→ PROBLEM DESCRIPTION
Print exactly the lines below between the line holding "The path operations" and the line holding "## Amazon S3", inclusive, and nothing more.

>>>>>

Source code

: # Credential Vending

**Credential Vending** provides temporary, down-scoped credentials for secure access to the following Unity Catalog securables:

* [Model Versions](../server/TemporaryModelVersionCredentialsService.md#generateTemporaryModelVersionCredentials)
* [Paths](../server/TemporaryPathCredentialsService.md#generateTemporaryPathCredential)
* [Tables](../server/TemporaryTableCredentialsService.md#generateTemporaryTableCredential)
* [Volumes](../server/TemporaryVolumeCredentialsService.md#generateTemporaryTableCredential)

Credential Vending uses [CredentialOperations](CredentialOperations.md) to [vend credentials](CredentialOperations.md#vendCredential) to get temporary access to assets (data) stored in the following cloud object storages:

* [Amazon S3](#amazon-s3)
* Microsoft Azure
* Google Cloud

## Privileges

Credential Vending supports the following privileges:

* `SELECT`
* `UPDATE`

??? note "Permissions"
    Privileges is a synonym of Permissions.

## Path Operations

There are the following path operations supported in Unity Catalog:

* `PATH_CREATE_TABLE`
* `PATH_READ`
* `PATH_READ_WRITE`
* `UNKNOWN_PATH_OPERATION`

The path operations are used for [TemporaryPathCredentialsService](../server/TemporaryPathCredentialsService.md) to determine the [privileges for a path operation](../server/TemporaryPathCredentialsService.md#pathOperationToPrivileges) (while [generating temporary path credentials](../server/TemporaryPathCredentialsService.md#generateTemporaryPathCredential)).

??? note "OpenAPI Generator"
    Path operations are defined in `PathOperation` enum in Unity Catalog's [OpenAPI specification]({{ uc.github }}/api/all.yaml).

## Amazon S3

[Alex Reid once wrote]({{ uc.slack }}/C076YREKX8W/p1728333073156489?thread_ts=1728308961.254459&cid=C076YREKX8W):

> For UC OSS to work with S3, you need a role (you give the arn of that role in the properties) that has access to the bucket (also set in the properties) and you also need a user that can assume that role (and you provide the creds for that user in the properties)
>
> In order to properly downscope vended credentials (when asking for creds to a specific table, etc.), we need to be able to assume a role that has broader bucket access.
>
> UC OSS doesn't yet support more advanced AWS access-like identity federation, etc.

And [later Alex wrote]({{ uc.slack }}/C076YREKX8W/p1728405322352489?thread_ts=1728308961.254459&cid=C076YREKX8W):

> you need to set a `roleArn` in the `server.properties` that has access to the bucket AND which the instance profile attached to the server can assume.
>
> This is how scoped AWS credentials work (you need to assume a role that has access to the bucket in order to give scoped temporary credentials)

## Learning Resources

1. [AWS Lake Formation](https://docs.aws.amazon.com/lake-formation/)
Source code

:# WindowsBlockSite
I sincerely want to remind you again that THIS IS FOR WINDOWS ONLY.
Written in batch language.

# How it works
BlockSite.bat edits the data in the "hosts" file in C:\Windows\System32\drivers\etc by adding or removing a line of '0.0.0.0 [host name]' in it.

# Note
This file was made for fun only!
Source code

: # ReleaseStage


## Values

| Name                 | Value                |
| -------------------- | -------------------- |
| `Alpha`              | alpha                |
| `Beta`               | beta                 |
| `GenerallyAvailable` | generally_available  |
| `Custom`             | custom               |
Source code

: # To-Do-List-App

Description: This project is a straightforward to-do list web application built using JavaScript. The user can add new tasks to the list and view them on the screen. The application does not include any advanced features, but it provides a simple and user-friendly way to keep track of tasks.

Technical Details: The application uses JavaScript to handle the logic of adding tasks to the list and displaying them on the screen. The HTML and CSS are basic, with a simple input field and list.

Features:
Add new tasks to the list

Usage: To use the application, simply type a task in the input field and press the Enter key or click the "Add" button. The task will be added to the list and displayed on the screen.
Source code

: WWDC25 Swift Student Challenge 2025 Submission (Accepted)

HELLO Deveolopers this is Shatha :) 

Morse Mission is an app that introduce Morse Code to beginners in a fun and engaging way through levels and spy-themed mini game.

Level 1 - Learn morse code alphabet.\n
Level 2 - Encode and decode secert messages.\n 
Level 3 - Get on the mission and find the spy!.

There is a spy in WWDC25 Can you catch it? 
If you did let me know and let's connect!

<<<<<

→ ANSWER AREA
The path operations are used for [TemporaryPathCredentialsService](../server/TemporaryPathCredentialsService.md) to determine the [privileges for a path operation](../server/TemporaryPathCredentialsService.md#pathOperationToPrivileges) (while [generating temporary path credentials](../server/TemporaryPathCredentialsService.md#generateTemporaryPathCredential)).

??? note "OpenAPI Generator"
    Path operations are defined in `PathOperation` enum in Unity Catalog's [OpenAPI specification]({{ uc.github }}/api/all.yaml).

## Amazon S3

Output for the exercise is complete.